Pro-life voters who support third-party or independent candidates, to the detriment of a pro-life candidate who could have won, may feel like they have not compromised their principles – but if they indirectly aid a candidate who will allow the killing of unborn babies to continue, they have compromised something far more important – innocent lives.
7. Force pro-life candidates to sign public pledges or take positions in a primary that could be politically damaging in a general election
As pro-life advocates, we know the impact that elections can have on whether unborn children and their mothers are protected. With the stakes so high, we want to confirm definitively that candidates who say they are pro-life will deliver on their promises once they are elected. This can make the idea of forcing candidates sign public pledges appealing. But no formal pledge can compel a lawmaker to vote a certain way. What a public pledge can do, however, is provide a candidate’s pro-abortion opponent with a powerful weapon in a general election. Furthermore, we as the pro-life movement, should discourage situations (particularly in primaries) in which pro-life candidates feel the need to one-up each other in brandishing their pro-life credentials in order to win our votes. In an effort to outflank the other pro-life candidates in a primary, some candidates find themselves taking positions that come back to hurt them in the general election. More often than not, these are positions on issues that will not even come up in the term or bills that would have no chance of passing anyway. Meanwhile, their pro-abortion opponent in the general election stands ready to exploit any opportunity to portray the pro-life candidate as “extreme” on the issue. One of the last things we want to do is give pro-abortion candidates easy fodder for attack ads or make it easier for them to win a general election.
8. Decline to vote if there is no “pro-life” candidate in the race
Sometimes, both major political parties nominate candidates who identify themselves as “pro-choice.” Neither one supports the passage of greater protections for unborn children and their mothers. In these cases, some key considerations are which candidate would do the least amount of harm to the pro-life cause, what impact a candidate’s election would have on the balance of power in a particular legislative body, and which candidate could be open to some persuasion and possibly cast a few pro-life votes once in office.
In these less-than-ideal races, it is worth considering the minor differences between the candidates on the issue.
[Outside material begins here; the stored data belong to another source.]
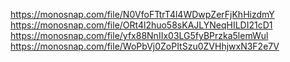 https://monosnap.com/file/N0VfoFTtrT4l4WDwpZerFjKhHizdmY
https://monosnap.com/file/ORt4l2huo58sKAJLYNeqHILDI21cD1
https://monosnap.com/file/yfx88NnIIx03LG5fyBPrzka5lemWul
https://monosnap.com/file/WoPbVj0ZoPItSzu0ZVHhjwxN3F2e7V
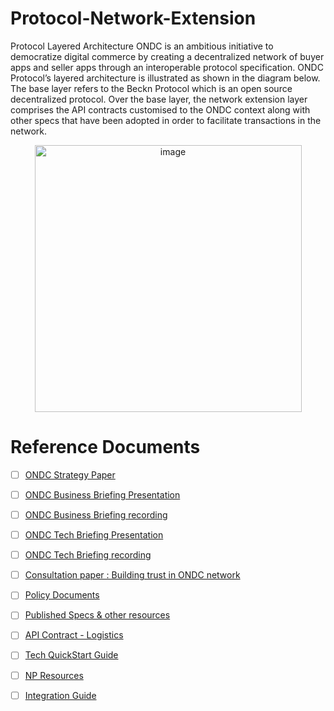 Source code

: # Protocol-Network-Extension

Protocol Layered Architecture
ONDC is an ambitious initiative to democratize digital commerce by creating a decentralized network of buyer apps and seller apps through an interoperable protocol specification. ONDC Protocol’s layered architecture is illustrated as shown in the diagram below. The base layer refers to the Beckn Protocol which is an open source decentralized protocol. Over the base layer, the network extension layer comprises the API contracts customised to the ONDC context along with other specs that have been adopted in order to facilitate transactions in the network.<br>
<p align='center'>
<img width="427" alt="image" src="https://user-images.githubusercontent.com/104499654/218309309-1667fb37-f58b-47b6-84f3-8882691471a1.png">
</p>

# Reference Documents

- [ ] [ONDC Strategy Paper](https://www.ondc.org/image/ONDCStrategyPaper.pdf)
- [ ] [ONDC Business Briefing Presentation](https://docs.google.com/presentation/d/1FJ8D_2pG9Ta4Siu3q84S4eGXZq1XyTED/edit#slide=id.g1151f945cbc_1_115)
- [ ] [ONDC Business Briefing recording](https://drive.google.com/file/d/1c1f5FS4aOTmhIHogHs-kTyal31p7kD9N/view)
- [ ] [ONDC Tech Briefing Presentation](https://docs.google.com/presentation/d/17mJ_zPjEYPagc5PZuw7FS3Ftcc-Gop4U6536wStRSag/edit#slide=id.g1204a6ff419_0_56)
- [ ] [ONDC Tech Briefing recording](https://drive.google.com/file/d/1WuHCc59C45LClpbiIPomPMuTeClRZw7h/view?usp=sharing)
- [ ] [Consultation paper : Building trust in ONDC network](https://ondc-static-website-media.s3.ap-south-1.amazonaws.com/res/daea2fs3n/image/upload/ondc-website/files/ONDC_Building_Trust_Consultation_Vf_utbodw/1664541553.pdf)
- [ ] [Policy Documents](https://drive.google.com/drive/u/2/folders/1vSvhvt5bRym7T-J4t2GB5onS0tfx4ljb)
- [ ] [Published Specs & other resources](https://drive.google.com/drive/u/0/folders/1um7COKAs2hahHJOEqFnan1B5EFXvpMty)
- [ ] [API Contract - Logistics](https://docs.google.com/document/d/1fefHfMoYIouN-QJTDJFFZm46dqHmFvwY-6ICoISJcUY/edit)
- [ ] [Tech QuickStart Guide](https://github.com/Open-network-for-digital-commerce/ONDC-Protocol-Specs/blob/master/protocol-specifications/docs/draft/Tech%20Quickstart%20Guide.md)
- [ ] [NP Resources](https://docs.google.com/spreadsheets/d/1U-JtpIwzl0_2GS1g_J6C2-0dEZneUNKcrGDrBy2YZNw/edit#gid=0)
- [ ] [Integration Guide](https://docs.google.com/presentation/d/1HPRXk3lVYKmyAFcApgukZuwHhIZ_VlqR/edit#slide=id.g158b58a8d20_0_78)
For example, sometimes candidates who characterize themselves as “pro-choice” will take a position against new protections for unborn children and their mothers, but they support keeping in place those currently on the books. Another example is the candidate who generally supports abortion but also happens to be a fiscal hawk and is willing to take a position against the use of tax dollars to pay for abortions. Meanwhile, in both of these examples, their opponent wants to strike down all pro-life protections and actively supports the passage of pro-abortion laws. In these cases, even though there is no “pro-life” candidate in the race, in name at least, there are distinctions between the two major candidates that make one preferable to the other. We can never afford to leave important races on our ballot blank or skip elections altogether. Your vote and your voice matter way too much for that!